Imbalanced samples are widespread, which impairs the generalization and fairness of models. Semi-supervised learning can overcome the deficiency of rare labeled samples, but it is challenging to select high-quality pseudo-label data. Unlike discrete labels that can be matched one-to-one with points on a numerical axis, labels in regression tasks are consecutive and cannot be directly chosen. Besides, the distribution of unlabeled data is imbalanced, which easily leads to an imbalanced distribution of pseudo-label data, exacerbating the imbalance in the semi-supervised dataset.
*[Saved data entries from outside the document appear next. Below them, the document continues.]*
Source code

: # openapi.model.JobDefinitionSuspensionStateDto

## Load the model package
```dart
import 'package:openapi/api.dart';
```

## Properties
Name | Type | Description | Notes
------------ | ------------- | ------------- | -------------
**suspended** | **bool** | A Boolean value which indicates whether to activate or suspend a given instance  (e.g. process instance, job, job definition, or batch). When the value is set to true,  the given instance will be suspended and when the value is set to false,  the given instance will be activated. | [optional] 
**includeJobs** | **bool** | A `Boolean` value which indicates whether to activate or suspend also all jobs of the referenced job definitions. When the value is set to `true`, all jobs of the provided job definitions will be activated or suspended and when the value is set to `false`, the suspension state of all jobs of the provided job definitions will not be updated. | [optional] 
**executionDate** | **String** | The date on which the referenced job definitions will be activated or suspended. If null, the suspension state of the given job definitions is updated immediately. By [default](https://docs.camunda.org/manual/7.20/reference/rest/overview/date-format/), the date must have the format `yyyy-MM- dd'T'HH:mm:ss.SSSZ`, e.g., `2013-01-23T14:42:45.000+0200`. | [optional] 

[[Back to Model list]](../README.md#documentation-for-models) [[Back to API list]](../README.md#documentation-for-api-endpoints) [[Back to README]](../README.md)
To solve this problem, this article proposes a semi-supervised imbalanced regression network (SIRN), which consists of two components: A, designed to learn the relationship between features and labels (targets), and B, dedicated to learning the relationship between features and target deviations. To measure target deviations under imbalanced distribution, the target deviation function is introduced. To select continuous pseudo-labels, the deviation matching strategy is designed. Furthermore, an adaptive selection function is developed to mitigate the risk of skewed distributions due to imbalanced pseudo-label data. Finally, the effectiveness of the proposed method is validated through evaluations of two regression tasks. The results show a great reduction in predicted value error, particularly in few-shot regions. This empirical evidence confirms the efficacy of our method in addressing the issue of imbalanced samples in regression tasks.

查看原文

微信好友朋友圈 QQ好友复制链接

本刊更多论文

通过伪标记在不平衡回归条件下促进半监督学习

摘要不平衡样本很普遍，这会损害模型的泛化和公平性。半监督学习可以克服稀有标签样本的不足，但要选择高质量的伪标签数据却很有难度。离散标签可以与数字轴上的点一一对应，而回归任务中的标签是连续的，无法直接选择。此外，无标签数据的分布是不平衡的，这容易导致伪标签数据的分布不平衡，加剧半监督数据集的不平衡。为了解决这个问题，本文提出了一种半监督不平衡回归网络（SIRN），它由两个部分组成：A 部分旨在学习特征与标签（目标）之间的关系，B 部分专门用于学习特征与目标偏差之间的关系。为了测量不平衡分布下的目标偏差，引入了目标偏差函数。为了选择连续的伪标签，设计了偏差匹配策略。此外，还开发了一种自适应选择函数，以减轻不平衡伪标签数据导致的偏斜分布风险。最后，通过对两项回归任务的评估，验证了所提方法的有效性。结果表明，预测值误差大大降低，尤其是在少拍区域。这一经验证据证实了我们的方法在解决回归任务中不平衡样本问题方面的有效性。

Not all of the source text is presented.